From 2011 Iván Fischer has returned his distinctive production of Don Giovanni to Lincoln Center’s Mostly Mozart festival. Christopher Maltman’s powerful portrayal of the title-role led a strong cast and this was the second of three performances. Review by David M. Rice, Classical Source.
From 2011 Iván Fischer has returned his distinctive production of Don Giovanni to Lincoln Center’s Mostly Mozart festival. Christopher Maltman’s powerful portrayal of the title-role led a strong cast and this was the second of three performances. Fischer prefers the term of “staged concert … a complete harmony and coordination between music and theater.” He opts for the original Prague version, preferring the seamless flow of the plot, without the interruption of the set-pieces that Mozart added for the Vienna premiere, and he uses ‘period’ horns and trumpets to avoid overpowering the singers.
While reflecting Mozart’s first conception, Fischer’s direction bears no relation to eighteenth-century theatrical practice. The stage is completely black with two large platforms, one taller than the other, on either side of center. Actors from Budapest’s University of Theatre and Film, draped in costumes to suggest statues from classical antiquity, configure their bodies to represent props and scenery and at times sing and dance, functioning as the chorus. Clever uses of this troupe include the opening scene, when Giovanni causes a domino-like avalanche of statues to crush the Commendatore; and at the end when the actors grasp the writhing Don and enfold him out of sight – a more fascinating way for him to enter Hell than the usual descent into a flaming pit. The principals are in modern dress – Giovanni and Leporello’s exchange of clothing reduced to swapping hats – and the masked trio merely hold their hands over their faces and peek out between their spread fingers.

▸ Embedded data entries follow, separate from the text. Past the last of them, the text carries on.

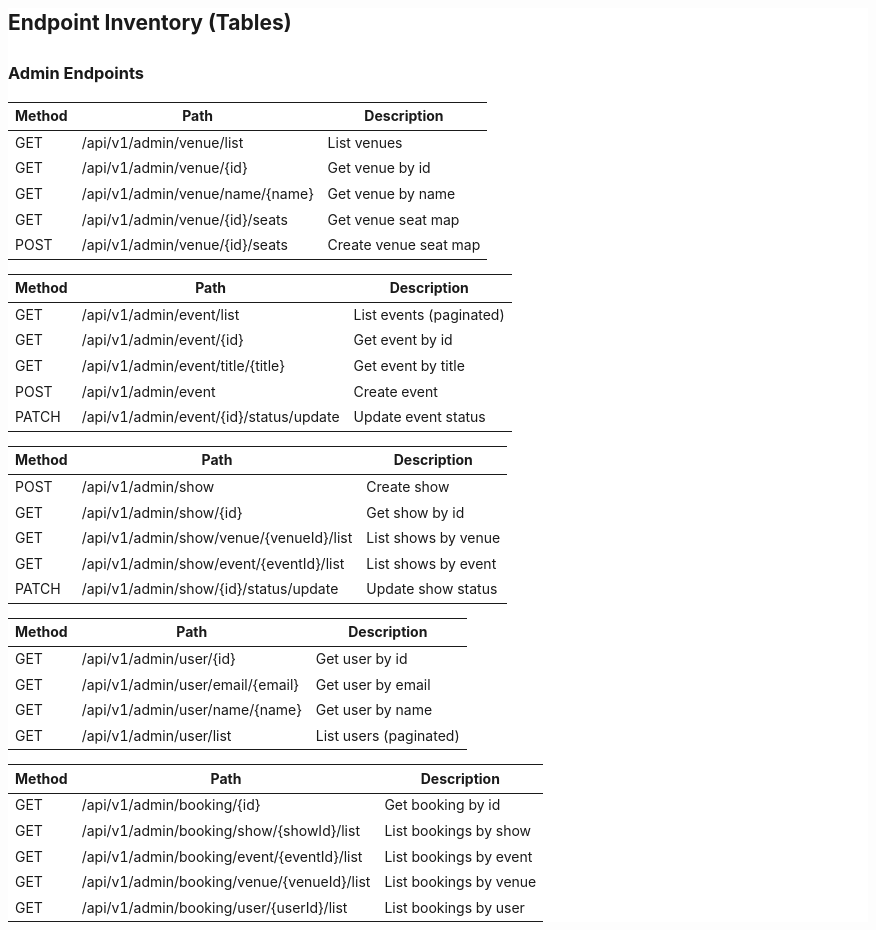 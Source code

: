 ## Endpoint Inventory (Tables)

### Admin Endpoints

| Method | Path                                           | Description               |
| ------ | ---------------------------------------------- | ------------------------- |
| GET    | /api/v1/admin/venue/list                       | List venues               |
| GET    | /api/v1/admin/venue/{id}                       | Get venue by id           |
| GET    | /api/v1/admin/venue/name/{name}                | Get venue by name         |
| GET    | /api/v1/admin/venue/{id}/seats                 | Get venue seat map        |
| POST   | /api/v1/admin/venue/{id}/seats                 | Create venue seat map     |

| Method | Path                                           | Description               |
| ------ | ---------------------------------------------- | ------------------------- |
| GET    | /api/v1/admin/event/list                       | List events (paginated)   |
| GET    | /api/v1/admin/event/{id}                       | Get event by id           |
| GET    | /api/v1/admin/event/title/{title}              | Get event by title        |
| POST   | /api/v1/admin/event                            | Create event              |
| PATCH  | /api/v1/admin/event/{id}/status/update         | Update event status       |

| Method | Path                                           | Description               |
| ------ | ---------------------------------------------- | ------------------------- |
| POST   | /api/v1/admin/show                             | Create show               |
| GET    | /api/v1/admin/show/{id}                        | Get show by id            |
| GET    | /api/v1/admin/show/venue/{venueId}/list        | List shows by venue       |
| GET    | /api/v1/admin/show/event/{eventId}/list        | List shows by event       |
| PATCH  | /api/v1/admin/show/{id}/status/update          | Update show status        |

| Method | Path                                           | Description               |
| ------ | ---------------------------------------------- | ------------------------- |
| GET    | /api/v1/admin/user/{id}                        | Get user by id            |
| GET    | /api/v1/admin/user/email/{email}               | Get user by email         |
| GET    | /api/v1/admin/user/name/{name}                 | Get user by name          |
| GET    | /api/v1/admin/user/list                        | List users (paginated)    |

| Method | Path                                           | Description               |
| ------ | ---------------------------------------------- | ------------------------- |
| GET    | /api/v1/admin/booking/{id}                     | Get booking by id         |
| GET    | /api/v1/admin/booking/show/{showId}/list       | List bookings by show     |
| GET    | /api/v1/admin/booking/event/{eventId}/list     | List bookings by event    |
| GET    | /api/v1/admin/booking/venue/{venueId}/list     | List bookings by venue    |
| GET    | /api/v1/admin/booking/user/{userId}/list       | List bookings by user     |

Maltman has depicted Don Giovanni more than one-hundred-and-fifty times, an intricate knowledge that makes his every reaction and gesture perfectly nuanced, revealing the depth of the Don’s addiction to womanizing and his innate ability to exude the charm that draws his victims to him. Maltman’s voice has gained power and depth over the years, yet is flexible enough to be dark or delicate, shattering or whisper-soft as appropriate.
With his comic timing and rich baritone José Fardilha was an ideal Leporello, his ‘catalog’ aria a tour-de-force enhanced by actors representing the turning pages of his book and serving as exemplars of the types of women mentioned.
The three sopranos were terrific: Laura Aikin brought dramatic heft and upper-register sparkle to the reserved Donna Anna; Lucy Crowe made the passionate Donna Elvira a persuasive and complex character, simultaneously harboring hatred and sexual attraction for the Don; and Sylvia Schwartz was a winning Zerlina, making the ingenuous peasant girl sympathetic as she soothes Masetto, the excellent Matteo Peirone, who had us laughing but also empathizing with his pain and anger as well as his deep affection for his bride-to-be.
Zoltán Megyesi portrayed Don Ottavio as an aloof nobleman, remaining at a distance from his beloved Donna Anna and her slain father at the very moment when comfort is needed. He was vocally admirable, his penetrating tenor beautiful in ‘Il mio tesoro’ and in ensembles, and Kristinn Sigmundsson was an imposing Commendatore, his ringing bass making the final confrontation with Don Giovanni compelling and chilling.
Fischer’s inspired conception brought suitable tempos throughout. The Budapest Festival Orchestra was in fine form, the three ensembles in the banquet scene particularly fine playing in different meters to accompany the revelers; and the wind ensemble, entertaining at Giovanni’s party, was delightful as it played variations on ‘Non più andrai’ from Figaro, at the time a popular tune in Prague.
This is a sensational staging, an exemplar of the maxim ‘less is more’.